Es cierto: “El corazón del hombre se refleja en su rostro, ya para bien, ya para mal. Rostro alegre es señal de corazón satisfecho; rostro triste, de preocupación y afán”, el primero representa el mar de la generosidad. Mar vivo, luminoso. El segundo proclama el afán del egoísmo. Es un mar seco. Muerto. Infecundo, pero siempre seductor. El primero conoce el olor de sus próximos, el segundo agradece lo putrefacto de lo superfluo. Si, de lo frívolo.
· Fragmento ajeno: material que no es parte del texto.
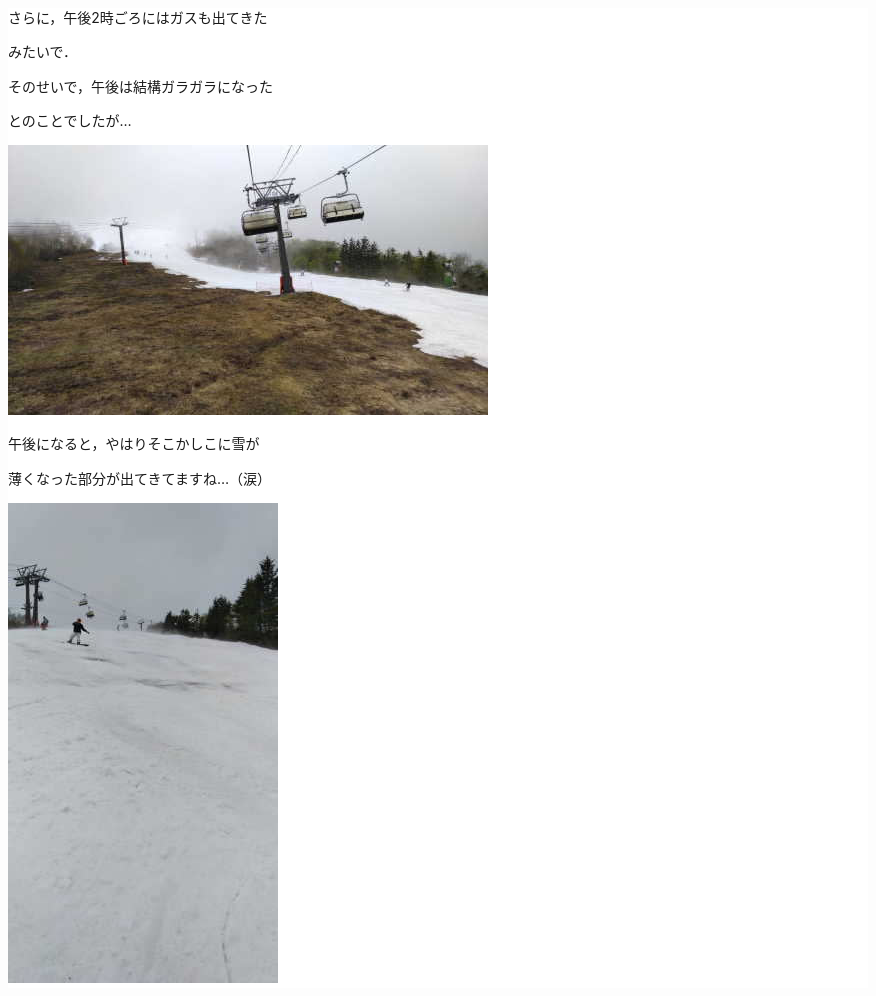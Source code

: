 





さらに，午後2時ごろにはガスも出てきた


みたいで．


そのせいで，午後は結構ガラガラになった


とのことでしたが…




![e9577911e2c1675b6d0b0da645c10f59.jpg](images/e9577911e2c1675b6d0b0da645c10f59.jpg)







午後になると，やはりそこかしこに雪が


薄くなった部分が出てきてますね…（涙）




![f3c06bc06f23c5cf18a1381d41dcb1ba.jpg](images/f3c06bc06f23c5cf18a1381d41dcb1ba.jpg)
Hace dos mil años un “hombre–Dios” propuso a la humanidad una forma de vida totalmente radical; Su ofrecimiento: seguir un camino convocado por el amor, viendo en los semejantes el rostro de Dios. Esto sucedió en un lugar que se encuentra delimitado entre la vida y la muerte. Me refiero a ese espacio del planeta donde nació el cristianismo, y también otras religiones. Tierra sagrada, conflictiva y paradigmática.
Reflexión obligada
Contrastante geografía es la de Palestina, tanto que sugiere reflexión: Un mismo río –el Jordán- convive entre dos mares (lagos) esencialmente distintos el uno del otro: por un lado el de Galilea y por otro el Muerto.
En el de Galilea los discípulos de Jesús pescaron, también fue escenario del Sermón de la Montaña, del milagro de los panes y los peces y, claro, del caminar de Jesús sobre las aguas. El mar muerto, también histórico, simboliza la ausencia de la primavera, lo estéril. Ambos, quizás, representan un mensaje divino.
Disparidad
Existe un escrito de Bruce Barton que bellamente revela esta enigmática disparidad: “Hay dos mares en Palestina - dice -. Uno es fresco y lleno de peces, hermosas plantas adornan sus orillas; los árboles extienden sus ramas sobre él y alargan sus sedientas raíces para beber sus saludables aguas y en sus playas los niños juegan.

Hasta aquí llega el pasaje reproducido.